Saved data entries:
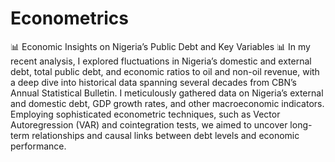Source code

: # Econometrics

📊 Economic Insights on Nigeria’s Public Debt and Key Variables 📊
In my recent analysis, I explored fluctuations in Nigeria’s domestic and external debt, total public debt, and economic ratios to oil and non-oil revenue, with a deep dive into historical data spanning several decades from CBN’s Annual Statistical Bulletin. I meticulously gathered data on Nigeria’s external and domestic debt, GDP growth rates, and other macroeconomic indicators. Employing sophisticated econometric techniques, such as Vector Autoregression (VAR) and cointegration tests, we aimed to uncover long-term relationships and causal links between debt levels and economic performance. 
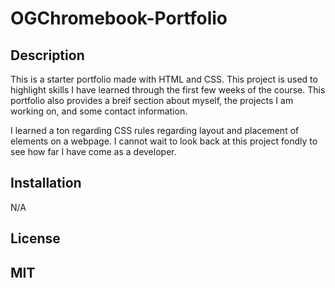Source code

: # OGChromebook-Portfolio

## Description

This is a starter portfolio made with HTML and CSS. This project is used to highlight skills I have learned through the first few weeks of the course. This portfolio also provides a breif section about myself, the projects I am working on, and some contact information.

I learned a ton regarding CSS rules regarding layout and placement of elements on a webpage. I cannot wait to look back at this project fondly to see how far I have come as a developer.

## Installation

N/A

## License

MIT
---
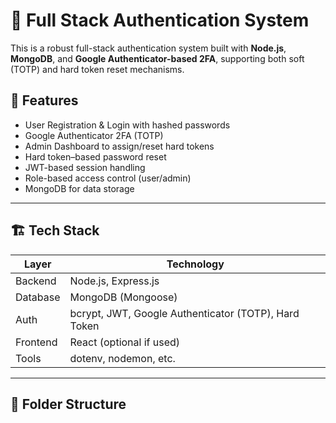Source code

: # 🔐 Full Stack Authentication System

This is a robust full-stack authentication system built with **Node.js**, **MongoDB**, and **Google Authenticator-based 2FA**, supporting both soft (TOTP) and hard token reset mechanisms.

## 🚀 Features

- User Registration & Login with hashed passwords
- Google Authenticator 2FA (TOTP)
- Admin Dashboard to assign/reset hard tokens
- Hard token–based password reset
- JWT-based session handling
- Role-based access control (user/admin)
- MongoDB for data storage

---

## 🏗️ Tech Stack

| Layer        | Technology                |
|-------------|----------------------------|
| Backend      | Node.js, Express.js       |
| Database     | MongoDB (Mongoose)        |
| Auth         | bcrypt, JWT, Google Authenticator (TOTP), Hard Token |
| Frontend     | React (optional if used)  |
| Tools        | dotenv, nodemon, etc.     |

---

## 📂 Folder Structure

WORK INSTRUCTION -> Within these records, how many lines include the word "reset"? The reply should be that number alone.

RESULT OF THIS TASK -> 3